FYIN.COM'S CUMULATIVE LIABILITY, IF ANY, TO CLIENT FOR ANY AND ALL CLAIMS WHATSOEVER RELATED TO THE SERVICES, THESE TERMS AND CONDITIONS, OR THE RELATIONSHIP OF THE PARTIES INCLUDING, BUT NOT LIMITED TO, ANY CAUSE OF ACTION SOUNDING IN CONTRACT, TORT, OR STRICT LIABILITY, WILL NOT EXCEED THE TOTAL AMOUNT OF ALL SERVICE FEES PAID TO FYIN.COM BY CLIENT. IN NO EVENT WILL FYIN.COM BE LIABLE FOR ANY LOSS OF PROFIT, REVENUE, OR DATA; ANY INCIDENTAL, SPECIAL, EXEMPLARY OR CONSEQUENTIAL DAMAGES; OR ANY CLAIMS OR DEMANDS BROUGHT BY CLIENT, EVEN IF FYIN.COM HAS BEEN ADVISED OF THE POSSIBILITY OF SUCH CLAIMS OR DEMANDS. EXCEPT FOR A BREACH OF SECTION 3, CLIENT WILL NOT BE ENTITLED TO SPECIFIC PERFORMANCE IN CONNECTION WITH THESE TERMS AND CONDITIONS.

12.1: Waiver.

The failure of either party at any time to require performance by the other party of any provision hereof shall not affect the full right of such party to require such performance at any time thereafter nor shall the waiver of either party of a breach by the other be deemed to be a waiver of any subsequent breach of such provision.

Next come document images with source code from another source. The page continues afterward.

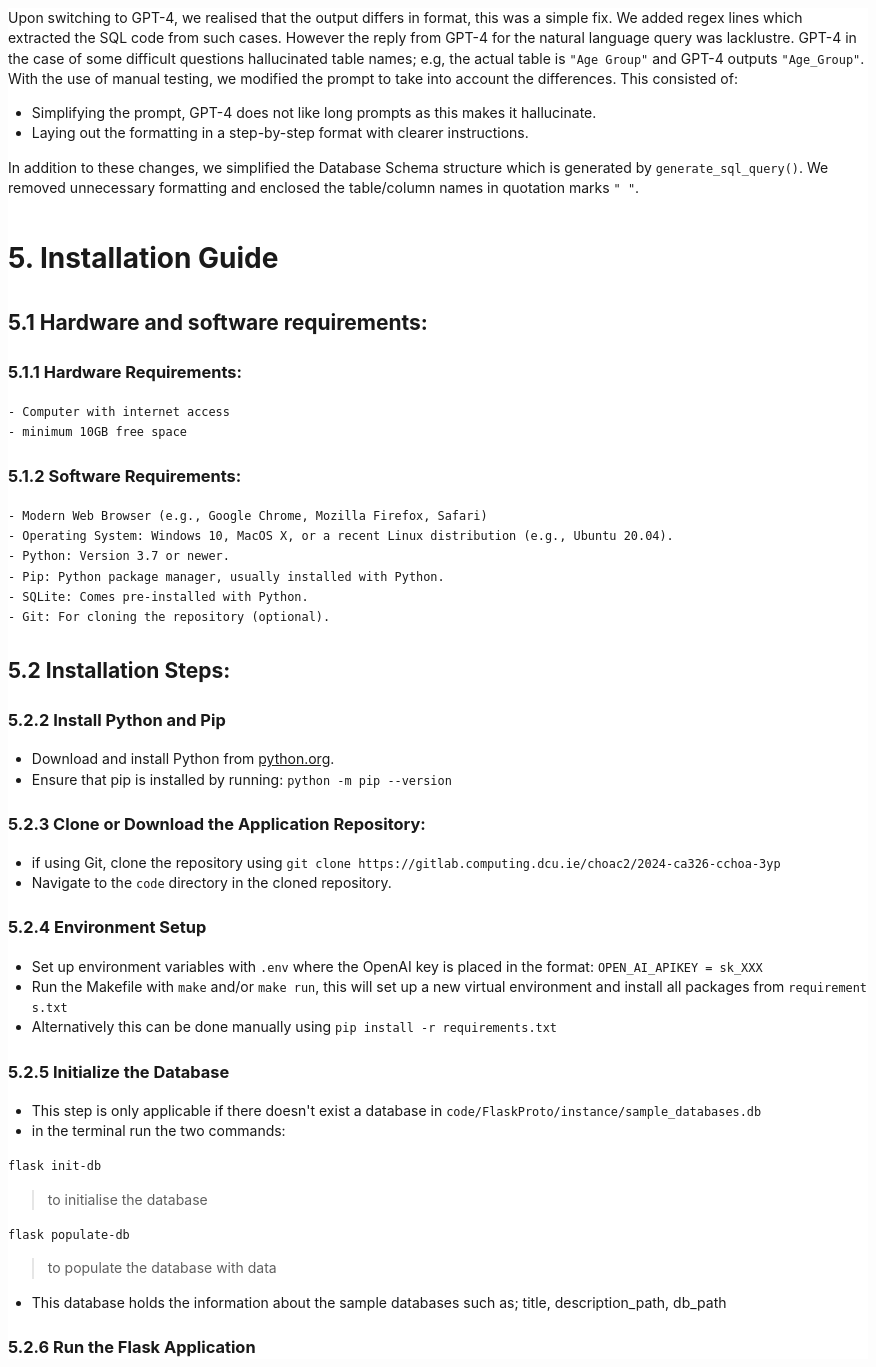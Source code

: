 Upon switching to GPT-4, we realised that the output differs in format, this was a simple fix. We added regex lines which extracted the SQL code from such cases.
However the reply from GPT-4 for the natural language query was lacklustre. GPT-4 in the case of some difficult questions hallucinated table names; e.g, the actual table is `"Age Group"` and GPT-4 outputs `"Age_Group"`. With the use of manual testing, we modified the prompt to take into account the differences. This consisted of:
- Simplifying the prompt, GPT-4 does not like long prompts as this makes it hallucinate.
- Laying out the formatting in a step-by-step format with clearer instructions.

In addition to these changes, we simplified the Database Schema structure which is generated by `generate_sql_query()`. We removed unnecessary formatting and enclosed the table/column names in quotation marks `" "`.

# 5. Installation Guide
## 5.1 Hardware and software requirements:
### 5.1.1 Hardware Requirements:
	- Computer with internet access
	- minimum 10GB free space

### 5.1.2 Software Requirements:
	- Modern Web Browser (e.g., Google Chrome, Mozilla Firefox, Safari)
	- Operating System: Windows 10, MacOS X, or a recent Linux distribution (e.g., Ubuntu 20.04).
	- Python: Version 3.7 or newer.
	- Pip: Python package manager, usually installed with Python.
	- SQLite: Comes pre-installed with Python.
	- Git: For cloning the repository (optional).
    
## 5.2 Installation Steps:
### 5.2.2 Install Python and Pip
- Download and install Python from [python.org](python.org).
- Ensure that pip is installed by running:
`python -m pip --version`
### 5.2.3 Clone or Download the Application Repository:
- if using Git, clone the repository using `git clone https://gitlab.computing.dcu.ie/choac2/2024-ca326-cchoa-3yp`
- Navigate to the `code` directory in the cloned repository.
### 5.2.4 Environment Setup
- Set up environment variables with `.env` where the OpenAI key is placed in the format:
`OPEN_AI_APIKEY = sk_XXX`
- Run the Makefile with `make` and/or `make run`, this will set up a new virtual environment and install all packages from `requirements.txt`
- Alternatively this can be done manually using `pip install -r requirements.txt`
### 5.2.5  Initialize the Database
- This step is only applicable if there doesn't exist a database in `code/FlaskProto/instance/sample_databases.db`
- in the terminal run the two commands:
```shell
flask init-db
```
> to initialise the database
```shell
flask populate-db
```
> to populate the database with data
- This database holds the information about the sample databases such as; title, description_path, db_path
### 5.2.6 Run the Flask Application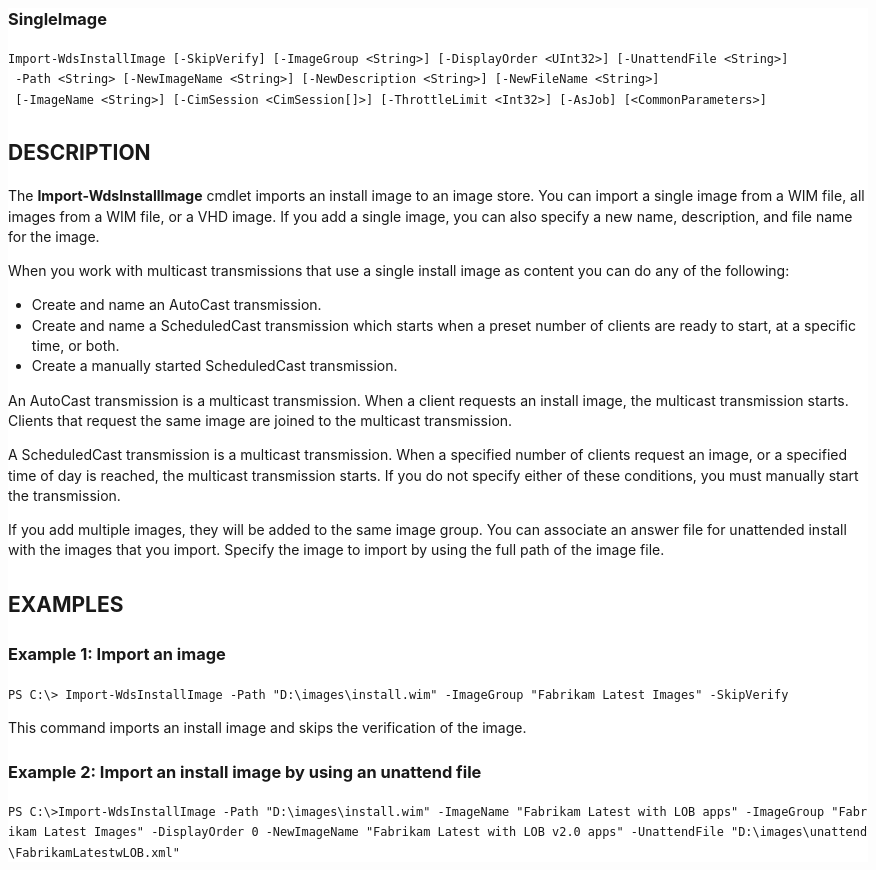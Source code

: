 ### SingleImage
```
Import-WdsInstallImage [-SkipVerify] [-ImageGroup <String>] [-DisplayOrder <UInt32>] [-UnattendFile <String>]
 -Path <String> [-NewImageName <String>] [-NewDescription <String>] [-NewFileName <String>]
 [-ImageName <String>] [-CimSession <CimSession[]>] [-ThrottleLimit <Int32>] [-AsJob] [<CommonParameters>]
```

## DESCRIPTION
The **Import-WdsInstallImage** cmdlet imports an install image to an image store.
You can import a single image from a WIM file, all images from a WIM file, or a VHD image.
If you add a single image, you can also specify a new name, description, and file name for the image.

When you work with multicast transmissions that use a single install image as content you can do any of the following:

- Create and name an AutoCast transmission.
- Create and name a ScheduledCast transmission which starts when a preset number of clients are ready to start, at a specific time, or both.
- Create a manually started ScheduledCast transmission.

An AutoCast transmission is a multicast transmission.
When a client requests an install image, the multicast transmission starts.
Clients that request the same image are joined to the multicast transmission.

A ScheduledCast transmission is a multicast transmission.
When a specified number of clients request an image, or a specified time of day is reached, the multicast transmission starts.
If you do not specify either of these conditions, you must manually start the transmission.

If you add multiple images, they will be added to the same image group.
You can associate an answer file for unattended install with the images that you import.
Specify the image to import by using the full path of the image file.

## EXAMPLES

### Example 1: Import an image
```
PS C:\> Import-WdsInstallImage -Path "D:\images\install.wim" -ImageGroup "Fabrikam Latest Images" -SkipVerify
```

This command imports an install image and skips the verification of the image.

### Example 2: Import an install image by using an unattend file
```
PS C:\>Import-WdsInstallImage -Path "D:\images\install.wim" -ImageName "Fabrikam Latest with LOB apps" -ImageGroup "Fabrikam Latest Images" -DisplayOrder 0 -NewImageName "Fabrikam Latest with LOB v2.0 apps" -UnattendFile "D:\images\unattend\FabrikamLatestwLOB.xml"
```
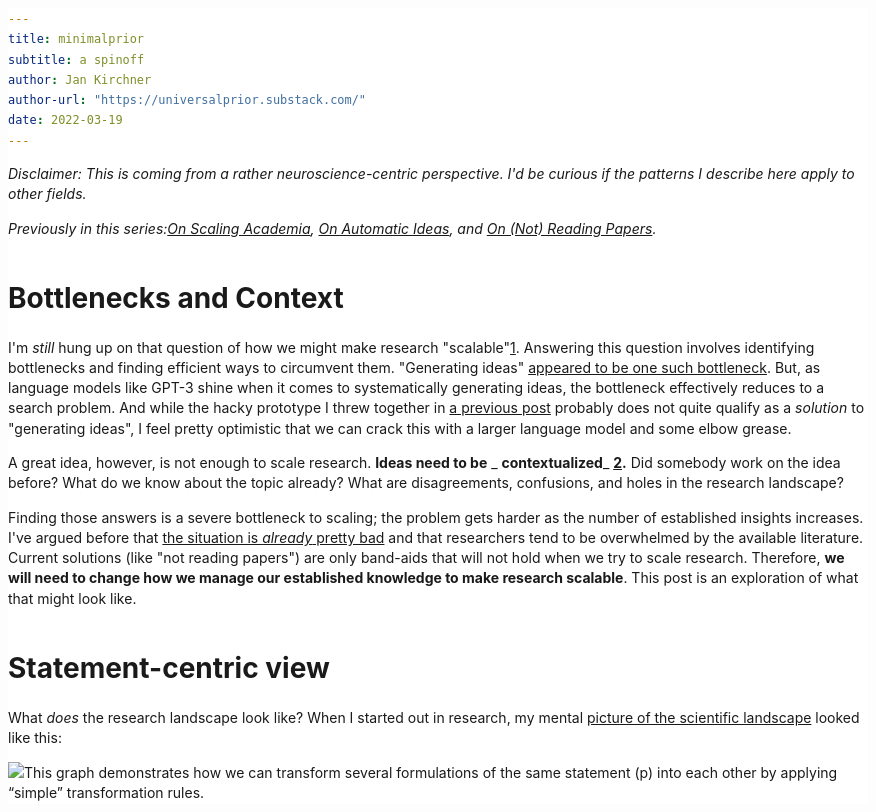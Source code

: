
 ```yaml
---
title: minimalprior
subtitle: a spinoff
author: Jan Kirchner
author-url: "https://universalprior.substack.com/"
date: 2022-03-19
---
```



_Disclaimer: This is coming from a rather neuroscience-centric perspective. I'd be curious if the patterns I describe here apply to other fields._

 _Previously in this series:[On Scaling Academia](https://universalprior.substack.com/p/on-scaling-academia), [On Automatic Ideas](https://universalprior.substack.com/p/on-automatic-ideas?s=w), and [On (Not) Reading Papers](https://universalprior.substack.com/p/on-not-reading-papers?s=w)._

#  **Bottlenecks and Context**

I'm _still_ hung up on that question of how we might make research "scalable"[1](https://universalprior.substack.com/p/on-context-and-people#footnote-1-50643295). Answering this question involves identifying bottlenecks and finding efficient ways to circumvent them. "Generating ideas" [appeared to be one such bottleneck](https://universalprior.substack.com/p/on-automatic-ideas?s=w). But, as language models like GPT-3 shine when it comes to systematically generating ideas, the bottleneck effectively reduces to a search problem. And while the hacky prototype I threw together in [a previous post](https://universalprior.substack.com/p/on-automatic-ideas?s=w) probably does not quite qualify as a _solution_ to "generating ideas", I feel pretty optimistic that we can crack this with a larger language model and some elbow grease.

A great idea, however, is not enough to scale research. **Ideas need to be** _ **contextualized**_ **[2](https://universalprior.substack.com/p/on-context-and-people#footnote-2-50643295).** Did somebody work on the idea before? What do we know about the topic already? What are disagreements, confusions, and holes in the research landscape?

Finding those answers is a severe bottleneck to scaling; the problem gets harder as the number of established insights increases. I've argued before that [the situation is ](https://universalprior.substack.com/p/on-not-reading-papers?s=w)_[already](https://universalprior.substack.com/p/on-not-reading-papers?s=w)_[ pretty bad](https://universalprior.substack.com/p/on-not-reading-papers?s=w) and that researchers tend to be overwhelmed by the available literature. Current solutions (like "not reading papers") are only band-aids that will not hold when we try to scale research. Therefore, **we will need to change how we manage our established knowledge to make research scalable**. This post is an exploration of what that might look like.

#  **Statement-centric view**

What _does_ the research landscape look like? When I started out in research, my mental [picture of the scientific landscape](https://en.wikipedia.org/wiki/Picture_theory_of_language) looked like this:

[![](https://substackcdn.com/image/fetch/w_1456,c_limit,f_auto,q_auto:good,fl_progressive:steep/https%3A%2F%2Fbucketeer-e05bbc84-baa3-437e-9518-adb32be77984.s3.amazonaws.com%2Fpublic%2Fimages%2F0959e055-ba17-412e-9c9b-a1099afaecef_741x882.png)](https://substackcdn.com/image/fetch/f_auto,q_auto:good,fl_progressive:steep/https%3A%2F%2Fbucketeer-e05bbc84-baa3-437e-9518-adb32be77984.s3.amazonaws.com%2Fpublic%2Fimages%2F0959e055-ba17-412e-9c9b-a1099afaecef_741x882.png)This graph demonstrates how we can transform several formulations of the same statement (p) into each other by applying “simple” transformation rules.
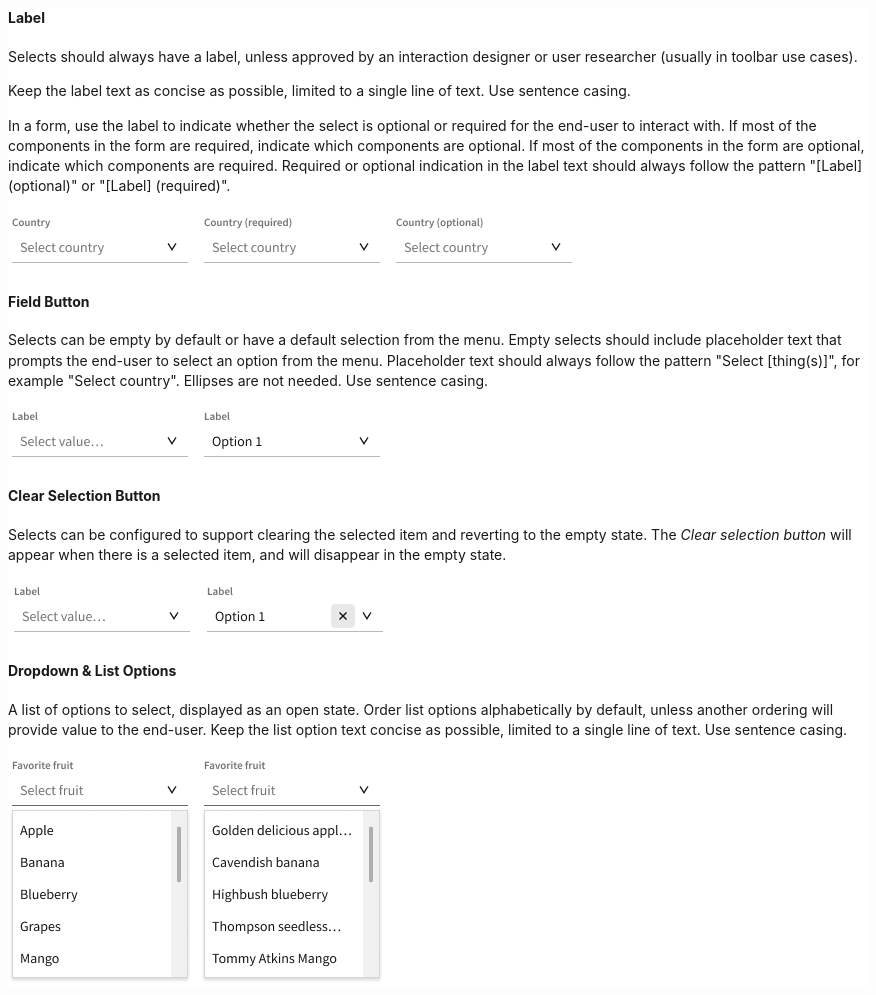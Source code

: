 #### Label

Selects should always have a label, unless approved by an interaction designer or user researcher (usually in toolbar use cases).

Keep the label text as concise as possible, limited to a single line of text. Use sentence casing.

In a form, use the label to indicate whether the select is optional or required for the end-user to interact with. If most of the components in the form are required, indicate which components are optional. If most of the components in the form are optional, indicate which components are required. Required or optional indication in the label text should always follow the pattern "[Label] (optional)" or "[Label] (required)".

![ ](spec-images/select-2.png)

#### Field Button

Selects can be empty by default or have a default selection from the menu. Empty selects should include placeholder text that prompts the end-user to select an option from the menu. Placeholder text should always follow the pattern "Select [thing(s)]", for example "Select country". Ellipses are not needed. Use sentence casing.

![ ](spec-images/select-4.png)

#### Clear Selection Button

Selects can be configured to support clearing the selected item and reverting to the empty state. The _Clear selection button_ will appear when there is a selected item, and will disappear in the empty state.

![ ](spec-images/select-clearable-1.png)

#### Dropdown & List Options

A list of options to select, displayed as an open state. Order list options alphabetically by default, unless another ordering will provide value to the end-user. Keep the list option text concise as possible, limited to a single line of text. Use sentence casing.

![ ](spec-images/select-5.png)
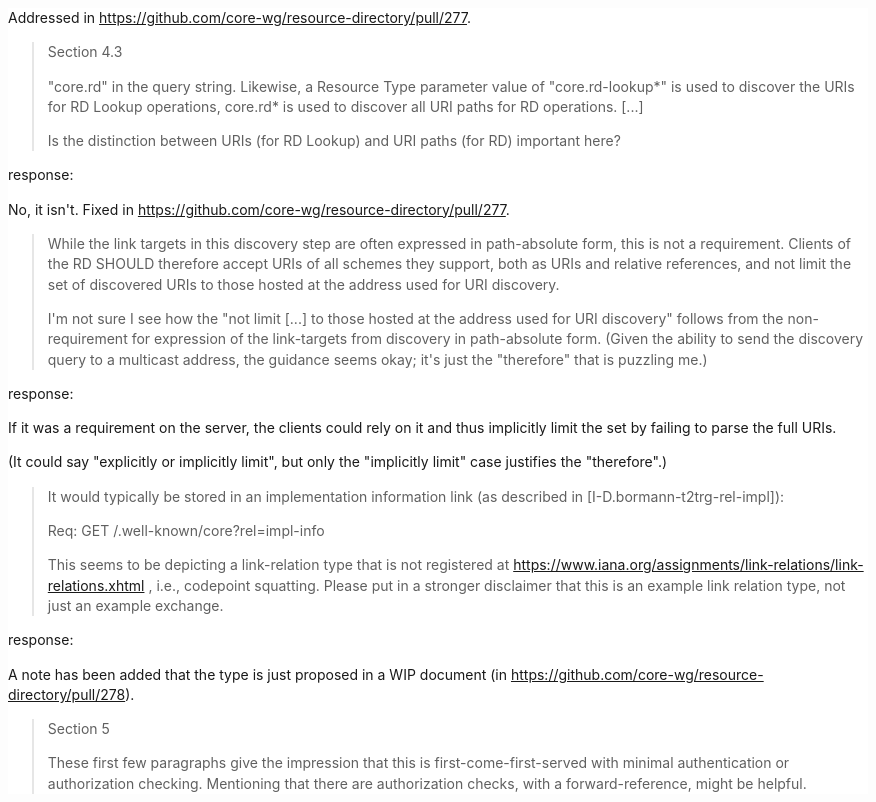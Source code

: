 Addressed in https://github.com/core-wg/resource-directory/pull/277.

> Section 4.3
> 
>    "core.rd" in the query string.  Likewise, a Resource Type parameter
>    value of "core.rd-lookup*" is used to discover the URIs for RD Lookup
>    operations, core.rd* is used to discover all URI paths for RD
>    operations.  [...]
> 
> Is the distinction between URIs (for RD Lookup) and URI paths (for RD)
> important here?

response:

No, it isn't. Fixed in https://github.com/core-wg/resource-directory/pull/277.

>    While the link targets in this discovery step are often expressed in
>    path-absolute form, this is not a requirement.  Clients of the RD
>    SHOULD therefore accept URIs of all schemes they support, both as
>    URIs and relative references, and not limit the set of discovered
>    URIs to those hosted at the address used for URI discovery.
> 
> I'm not sure I see how the "not limit [...] to those hosted at the
> address used for URI discovery" follows from the non-requirement for
> expression of the link-targets from discovery in path-absolute form.
> (Given the ability to send the discovery query to a multicast address,
> the guidance seems okay; it's just the "therefore" that is puzzling me.)

response:

If it was a requirement on the server, the clients could rely on it and thus
implicitly limit the set by failing to parse the full URIs.

(It could say "explicitly or implicitly limit", but only the "implicitly limit" case justifies the "therefore".)

>    It would typically be stored in an implementation information link
>    (as described in [I-D.bormann-t2trg-rel-impl]):
> 
>    Req: GET /.well-known/core?rel=impl-info
> 
> This seems to be depicting a link-relation type that is not registered
> at https://www.iana.org/assignments/link-relations/link-relations.xhtml
> , i.e., codepoint squatting.  Please put in a stronger disclaimer that
> this is an example link relation type, not just an example exchange.

response:

A note has been added that the type is just proposed in a WIP document (in
https://github.com/core-wg/resource-directory/pull/278).

> Section 5
> 
> These first few paragraphs give the impression that this is
> first-come-first-served with minimal authentication or authorization
> checking.  Mentioning that there are authorization checks, with a
> forward-reference, might be helpful.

12.2: Non-Solicitation of Employment.

While these Terms and Conditions is in effect and for one year thereafter, both parties agrees not to solicit, retain, or hire any of the other party's employees who have performed services for the hiring party pursuant to these Terms and Conditions to perform substantially similar services for the hiring party or to serve the hiring party in a substantially similar capacity.

12.3: Successor and Assigns.

Client may not assign any of its rights or duties under these Terms and Conditions without the prior express written consent of Fyin.com, which shall not be unreasonably withheld. Subject to the foregoing, these Terms and Conditions shall bind and inure to the benefit of Fyin.com, Client, and their respective permitted representatives, heirs, successors and assigns.

12.4: Taxes.

Any sales, excise, duty or other tax or fee imposed by any government authority on the Services shall be the responsibility of Client.

12.5: Severability.

If any part of these Terms and Conditions is held void or unenforceable, the remainder of these Terms and Conditions will nevertheless remain in full force and effect.

12.6: Entire Agreement; Governing Law.

These Terms and Conditions, together with any agreement for Annual Support Package, contains the entire understanding of the parties with respect to the subject matter hereof, and shall be governed by and construed in accordance with the laws of the State of Wisconsin without consideration of its conflicts of laws provisions. The parties agree that all lawsuits relating to these Terms and Conditions, and relating to Annual Support Package, and the relationship of the parties shall be brought exclusively in the state and federal courts located in Milwaukee County, Wisconsin, and hereby consent to the exclusive jurisdiction and venue of such courts.

12.7: Amendments.

These Terms and Conditions supersede all prior agreements or assertions, whether oral or written, between the parties. These Terms and Conditions may be amended from time to time by Fyin.com.